Después, a pesar de que volví a volar sola y de niña en algunas otras oportunidades, recién a los dieciocho años hubo un segundo viaje que ubico en la lista de los fundamentales. Esa vez me había ido a Europa con dos amigas y en un momento del trayecto, cuando estábamos en Praga, decidimos separarnos: ellas querían ir a Grecia y yo quería volver a España para estar unos días con mi padre. El regreso a Madrid fue en tren, de noche y acompañada por un misterioso marroquí que estaba en mi compartimiento, que se tomaba el estómago –parecía herido de arma blanca- y que preguntaba por Diego Maradona. Pero lo importante no fue eso, sino lo otro: en algún momento, sé que miré el mapa de ciudades por las que pasaba el tren y me detuve en Milán. Quería, supe de improviso, conocer Milán. Y cuando el tren llegó a la estación, en la medianoche de un sábado, tomé la mochila, me bajé sin pensarlo y recuperé aquella sensación de la infancia: el vacío en el estómago –y el arrebato vital- de saberme sola.

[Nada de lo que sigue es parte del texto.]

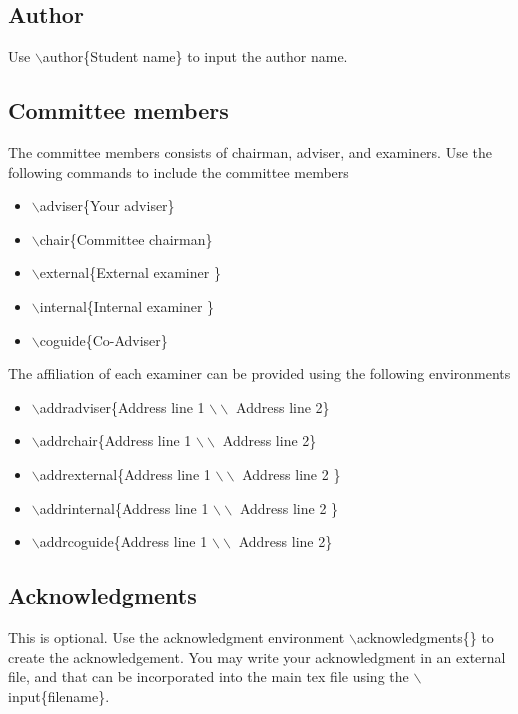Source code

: \documentclass[a4paper,twoside]{iiththesis}
\begin{document}
\subsection{Author}
Use $ \backslash $author\{Student name\} to input the author name.

\subsection{Committee members}
The committee members consists of chairman, adviser, and examiners.  Use the following commands to include the committee members
\begin{itemize}
\item $ \backslash $adviser\{Your adviser\}
\item $ \backslash $chair\{Committee chairman\}
\item $ \backslash $external\{External examiner \}
\item $ \backslash $internal\{Internal examiner \}
\item $ \backslash $coguide\{Co-Adviser\}

\end{itemize}

The affiliation of each examiner can be provided using the following environments
\begin{itemize}
\item $ \backslash $addradviser\{Address line 1 $ \backslash \backslash $ Address line 2\}
\item $ \backslash $addrchair\{Address line 1 $ \backslash \backslash $ Address line 2\}
\item $ \backslash $addrexternal\{Address line 1 $ \backslash \backslash $ Address line 2 \}
\item $ \backslash $addrinternal\{Address line 1 $ \backslash \backslash $ Address line 2 \}
\item $ \backslash $addrcoguide\{Address line 1 $ \backslash \backslash $ Address line 2\}

\end{itemize}


\subsection{Acknowledgments}
This is optional. Use the acknowledgment environment $ \backslash $acknowledgments\{\}   to create the acknowledgement.
You may write your acknowledgment in an external file, and that can be incorporated into the main tex file using the $ \backslash $input\{filename\}.
\end{document}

Pasaron desde este último episodio casi dos décadas. Y ahora, revisando estas anécdotas, noto que forman parte de la misma línea de sentido que terminó en Chiapas. El viaje a México se gestó cuando yo era chica, creció cuando me bajé del tren y alcanzó su madurez, finalmente, a los veintiún años, cuando llegué al DF convencida de que ahí empezaba una aventura iniciática y con la seguridad de que esa libertad que me colmaba había sido cocinada largamente, durante muchos años.
No recuerdo cuánto duró el viaje del DF hasta San Cristóbal de las Casas, considerado “capital cultural” del estado de Chiapas. Según la información que encuentro en Google, ambos puntos están separados por 913 kilómetros y eso significa que –si se va por tierra- el trayecto es bastante largo. En auto, el traslado toma diez horas. Y en ómnibus –que es como yo fui- todo puede durar bastante más.
De aquel viaje tengo esta imagen: hay un ómnibus oscuro y de cortinas cerradas, hay una gallina, y hay un aire caliente y robusto. “Por los costados nos pasan indios de la Selva Lacandona –dice mi libreta-. También hay militares verdes en camionetas verdes y armados hasta los dientes con metrallas verdes. Todo es verde por acá”.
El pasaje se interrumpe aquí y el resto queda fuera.